**Records supplied:**

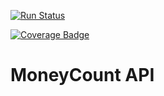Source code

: [![Run Status](https://api.shippable.com/projects/5a860f4d8dfc650600c516f3/badge?branch=master)](https://app.shippable.com/github/luizgustavoss/moneycount)

[![Coverage Badge](https://api.shippable.com/projects/5a860f4d8dfc650600c516f3/coverageBadge?branch=master)](https://app.shippable.com/github/luizgustavoss/moneycount)

# MoneyCount API
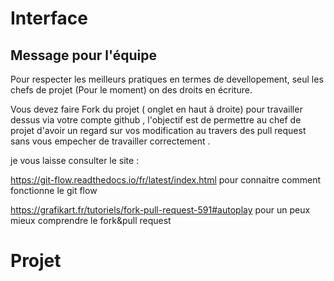 # Interface

## Message pour l'équipe

Pour respecter les meilleurs pratiques en termes de devellopement, seul les chefs de projet (Pour le moment) on des droits en écriture. 

Vous devez faire Fork du projet ( onglet en haut à droite) pour travailler dessus via votre compte github , l'objectif est de permettre au chef de projet d'avoir un regard sur vos modification au travers des pull request sans vous empecher de travailler correctement .

je vous laisse consulter le site : 

https://git-flow.readthedocs.io/fr/latest/index.html pour connaitre comment fonctionne le git flow 

https://grafikart.fr/tutoriels/fork-pull-request-591#autoplay pour un peux mieux comprendre le fork&pull request 

# Projet 

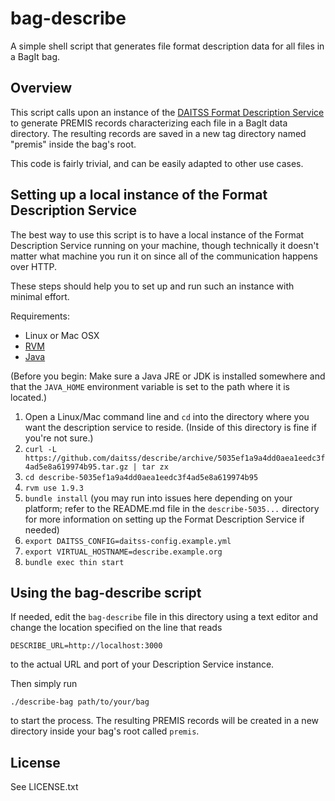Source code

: # bag-describe

A simple shell script that generates file format description data for all
files in a BagIt bag.


## Overview

This script calls upon an instance of the 
[DAITSS Format Description Service](https://github.com/daitss/describe)
to generate PREMIS records characterizing each file in a BagIt data directory.
The resulting records are saved in a new tag directory named "premis" inside
the bag's root.

This code is fairly trivial, and can be easily adapted to other use cases.


## Setting up a local instance of the Format Description Service

The best way to use this script is to have a local instance of the Format 
Description Service running on your machine, though technically it doesn't
matter what machine you run it on since all of the communication happens over
HTTP.

These steps should help you to set up and run such an instance with minimal
effort.

Requirements:

*   Linux or Mac OSX
*   [RVM](https://rvm.io/)
*   [Java](https://www.java.com/)

(Before you begin: Make sure a Java JRE or JDK is installed somewhere and that
the `JAVA_HOME` environment variable is set to the path where it is located.)

1.  Open a Linux/Mac command line and `cd` into the directory where you want 
    the description service to reside. (Inside of this directory is fine if
    you're not sure.)
2.  `curl -L https://github.com/daitss/describe/archive/5035ef1a9a4dd0aea1eedc3f4ad5e8a619974b95.tar.gz | tar zx`
3.  `cd describe-5035ef1a9a4dd0aea1eedc3f4ad5e8a619974b95`
4.  `rvm use 1.9.3`
5.  `bundle install` (you may run into issues here depending on your platform; 
    refer to the README.md file in the `describe-5035...` directory for more 
    information on setting up the Format Description Service if needed)
6.  `export DAITSS_CONFIG=daitss-config.example.yml`
7.  `export VIRTUAL_HOSTNAME=describe.example.org`
8.  `bundle exec thin start`


## Using the bag-describe script

If needed, edit the `bag-describe` file in this directory using a text editor
and change the location specified on the line that reads

    DESCRIBE_URL=http://localhost:3000

to the actual URL and port of your Description Service instance.

Then simply run

    ./describe-bag path/to/your/bag

to start the process. The resulting PREMIS records will be created in a new
directory inside your bag's root called `premis`.


## License

See LICENSE.txt
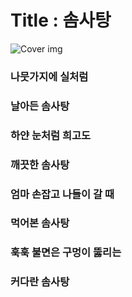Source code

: # Title : 솜사탕
![Cover img](mangboong.png)
### 나뭇가지에 실처럼
### 날아든 솜사탕
### 하얀 눈처럼 희고도
### 깨끗한 솜사탕
### 엄마 손잡고 나들이 갈 때
### 먹어본 솜사탕
### 훅훅 불면은 구멍이 뚫리는
### 커다란 솜사탕
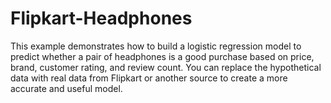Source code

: # Flipkart-Headphones
This example demonstrates how to build a logistic regression model to predict whether a pair of headphones is a good purchase based on price, brand, customer rating, and review count. You can replace the hypothetical data with real data from Flipkart or another source to create a more accurate and useful model.
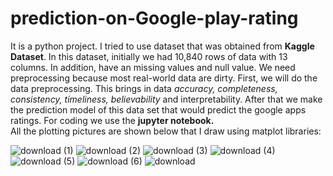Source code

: # prediction-on-Google-play-rating
It is a python project.
I tried to use dataset that was obtained from **Kaggle Dataset**. 
In this dataset, initially we had 10,840 rows of data with 13 columns. In addition, have an missing values and null value. 
 We need preprocessing because most real-world data are dirty.
 First, we will do the data preprocessing.  This brings in data _accuracy, completeness, consistency, timeliness, believability_ and interpretability. After that we make the prediction model of this data set that would predict the google apps ratings. For coding we use the **jupyter notebook.**   
All the plotting pictures are shown below that I draw using matplot libraries:

![download (1)](https://user-images.githubusercontent.com/81795205/113483638-f11ef600-94bd-11eb-9c8b-89f69bd5a7f0.png)
![download (2)](https://user-images.githubusercontent.com/81795205/113483639-f2502300-94bd-11eb-8926-02bd5874ccfb.png)
![download (3)](https://user-images.githubusercontent.com/81795205/113483640-f2e8b980-94bd-11eb-85dc-da81c219ce1e.png)
![download (4)](https://user-images.githubusercontent.com/81795205/113483641-f3815000-94bd-11eb-99a3-2ccc3cea7455.png)
![download (5)](https://user-images.githubusercontent.com/81795205/113483642-f419e680-94bd-11eb-8eaa-7fef81b587ad.png)
![download (6)](https://user-images.githubusercontent.com/81795205/113483644-f4b27d00-94bd-11eb-8beb-4cd0e135cd99.png)
![download](https://user-images.githubusercontent.com/81795205/113483645-f54b1380-94bd-11eb-8d84-48d1c9f0e40e.png)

**Task objective:**
Although the material contains pictures, only the lines are to be written out, exactly as they stand.

**Exercise output:**
Source code

: [![Run Status](https://api.shippable.com/projects/5a860f4d8dfc650600c516f3/badge?branch=master)](https://app.shippable.com/github/luizgustavoss/moneycount)

[![Coverage Badge](https://api.shippable.com/projects/5a860f4d8dfc650600c516f3/coverageBadge?branch=master)](https://app.shippable.com/github/luizgustavoss/moneycount)

# MoneyCount API
 # Interface

## Message pour l'équipe

Pour respecter les meilleurs pratiques en termes de devellopement, seul les chefs de projet (Pour le moment) on des droits en écriture. 

Vous devez faire Fork du projet ( onglet en haut à droite) pour travailler dessus via votre compte github , l'objectif est de permettre au chef de projet d'avoir un regard sur vos modification au travers des pull request sans vous empecher de travailler correctement .

je vous laisse consulter le site : 

https://git-flow.readthedocs.io/fr/latest/index.html pour connaitre comment fonctionne le git flow 

https://grafikart.fr/tutoriels/fork-pull-request-591#autoplay pour un peux mieux comprendre le fork&pull request 

# Projet 

Source code

: # bag-describe

A simple shell script that generates file format description data for all
files in a BagIt bag.


## Overview

This script calls upon an instance of the 
[DAITSS Format Description Service](https://github.com/daitss/describe)
to generate PREMIS records characterizing each file in a BagIt data directory.
The resulting records are saved in a new tag directory named "premis" inside
the bag's root.

This code is fairly trivial, and can be easily adapted to other use cases.


## Setting up a local instance of the Format Description Service

The best way to use this script is to have a local instance of the Format 
Description Service running on your machine, though technically it doesn't
matter what machine you run it on since all of the communication happens over
HTTP.

These steps should help you to set up and run such an instance with minimal
effort.

Requirements:

*   Linux or Mac OSX
*   [RVM](https://rvm.io/)
*   [Java](https://www.java.com/)

(Before you begin: Make sure a Java JRE or JDK is installed somewhere and that
the `JAVA_HOME` environment variable is set to the path where it is located.)

1.  Open a Linux/Mac command line and `cd` into the directory where you want 
    the description service to reside. (Inside of this directory is fine if
    you're not sure.)
2.  `curl -L https://github.com/daitss/describe/archive/5035ef1a9a4dd0aea1eedc3f4ad5e8a619974b95.tar.gz | tar zx`
3.  `cd describe-5035ef1a9a4dd0aea1eedc3f4ad5e8a619974b95`
4.  `rvm use 1.9.3`
5.  `bundle install` (you may run into issues here depending on your platform; 
    refer to the README.md file in the `describe-5035...` directory for more 
    information on setting up the Format Description Service if needed)
6.  `export DAITSS_CONFIG=daitss-config.example.yml`
7.  `export VIRTUAL_HOSTNAME=describe.example.org`
8.  `bundle exec thin start`


## Using the bag-describe script

If needed, edit the `bag-describe` file in this directory using a text editor
and change the location specified on the line that reads

    DESCRIBE_URL=http://localhost:3000

to the actual URL and port of your Description Service instance.

Then simply run

    ./describe-bag path/to/your/bag

to start the process. The resulting PREMIS records will be created in a new
directory inside your bag's root called `premis`.


## License

See LICENSE.txt
Source code

: # Title : 솜사탕
![Cover img](mangboong.png)
### 나뭇가지에 실처럼
### 날아든 솜사탕
### 하얀 눈처럼 희고도
### 깨끗한 솜사탕
### 엄마 손잡고 나들이 갈 때
### 먹어본 솜사탕
### 훅훅 불면은 구멍이 뚫리는
### 커다란 솜사탕
Source code

: # Flipkart-Headphones
This example demonstrates how to build a logistic regression model to predict whether a pair of headphones is a good purchase based on price, brand, customer rating, and review count. You can replace the hypothetical data with real data from Flipkart or another source to create a more accurate and useful model.
Source code

: # prediction-on-Google-play-rating
It is a python project.
I tried to use dataset that was obtained from **Kaggle Dataset**. 
In this dataset, initially we had 10,840 rows of data with 13 columns. In addition, have an missing values and null value. 
 We need preprocessing because most real-world data are dirty.
 First, we will do the data preprocessing.  This brings in data _accuracy, completeness, consistency, timeliness, believability_ and interpretability. After that we make the prediction model of this data set that would predict the google apps ratings. For coding we use the **jupyter notebook.**   
All the plotting pictures are shown below that I draw using matplot libraries:

![download (1)](https://user-images.githubusercontent.com/81795205/113483638-f11ef600-94bd-11eb-9c8b-89f69bd5a7f0.png)
![download (2)](https://user-images.githubusercontent.com/81795205/113483639-f2502300-94bd-11eb-8926-02bd5874ccfb.png)
![download (3)](https://user-images.githubusercontent.com/81795205/113483640-f2e8b980-94bd-11eb-85dc-da81c219ce1e.png)
![download (4)](https://user-images.githubusercontent.com/81795205/113483641-f3815000-94bd-11eb-99a3-2ccc3cea7455.png)
![download (5)](https://user-images.githubusercontent.com/81795205/113483642-f419e680-94bd-11eb-8eaa-7fef81b587ad.png)
![download (6)](https://user-images.githubusercontent.com/81795205/113483644-f4b27d00-94bd-11eb-8beb-4cd0e135cd99.png)
![download](https://user-images.githubusercontent.com/81795205/113483645-f54b1380-94bd-11eb-8d84-48d1c9f0e40e.png)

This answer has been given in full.